Records from a data source:
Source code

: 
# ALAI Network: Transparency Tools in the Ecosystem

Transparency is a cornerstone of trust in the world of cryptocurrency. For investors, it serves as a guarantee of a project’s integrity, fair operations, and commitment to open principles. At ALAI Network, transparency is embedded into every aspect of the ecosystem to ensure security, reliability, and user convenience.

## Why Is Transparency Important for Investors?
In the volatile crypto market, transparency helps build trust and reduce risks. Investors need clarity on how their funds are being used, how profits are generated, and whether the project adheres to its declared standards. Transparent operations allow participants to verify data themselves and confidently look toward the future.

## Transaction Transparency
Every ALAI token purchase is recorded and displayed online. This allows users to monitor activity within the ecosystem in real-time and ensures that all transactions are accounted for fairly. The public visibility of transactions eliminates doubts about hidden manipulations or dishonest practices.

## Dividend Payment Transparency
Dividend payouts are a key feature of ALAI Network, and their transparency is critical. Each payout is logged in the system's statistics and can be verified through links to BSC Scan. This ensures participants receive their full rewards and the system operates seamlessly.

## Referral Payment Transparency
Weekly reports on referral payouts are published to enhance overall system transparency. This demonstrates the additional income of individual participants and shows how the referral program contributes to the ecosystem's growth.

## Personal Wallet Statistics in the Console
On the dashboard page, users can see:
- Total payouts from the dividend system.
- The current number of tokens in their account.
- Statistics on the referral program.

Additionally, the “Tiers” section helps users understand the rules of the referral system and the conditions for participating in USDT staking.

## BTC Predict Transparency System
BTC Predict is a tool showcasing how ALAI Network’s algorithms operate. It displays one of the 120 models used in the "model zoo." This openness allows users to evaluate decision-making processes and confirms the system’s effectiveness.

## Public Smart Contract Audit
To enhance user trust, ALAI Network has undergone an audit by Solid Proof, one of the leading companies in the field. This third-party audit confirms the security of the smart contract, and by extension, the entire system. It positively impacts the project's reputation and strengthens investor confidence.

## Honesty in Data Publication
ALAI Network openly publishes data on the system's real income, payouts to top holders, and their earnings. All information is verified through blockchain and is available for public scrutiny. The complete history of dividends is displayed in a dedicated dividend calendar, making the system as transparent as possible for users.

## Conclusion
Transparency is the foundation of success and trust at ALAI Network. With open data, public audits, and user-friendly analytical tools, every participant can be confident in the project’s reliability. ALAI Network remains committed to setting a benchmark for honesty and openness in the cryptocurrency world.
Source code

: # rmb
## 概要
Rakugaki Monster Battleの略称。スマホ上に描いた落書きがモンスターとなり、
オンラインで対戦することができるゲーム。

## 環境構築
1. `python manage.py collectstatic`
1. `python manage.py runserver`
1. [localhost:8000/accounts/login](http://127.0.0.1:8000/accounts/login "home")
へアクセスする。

The problem: In the records above, find each line that holds the word "Payment"; copy all such lines.

Exercise solution:
## Dividend Payment Transparency
## Referral Payment Transparency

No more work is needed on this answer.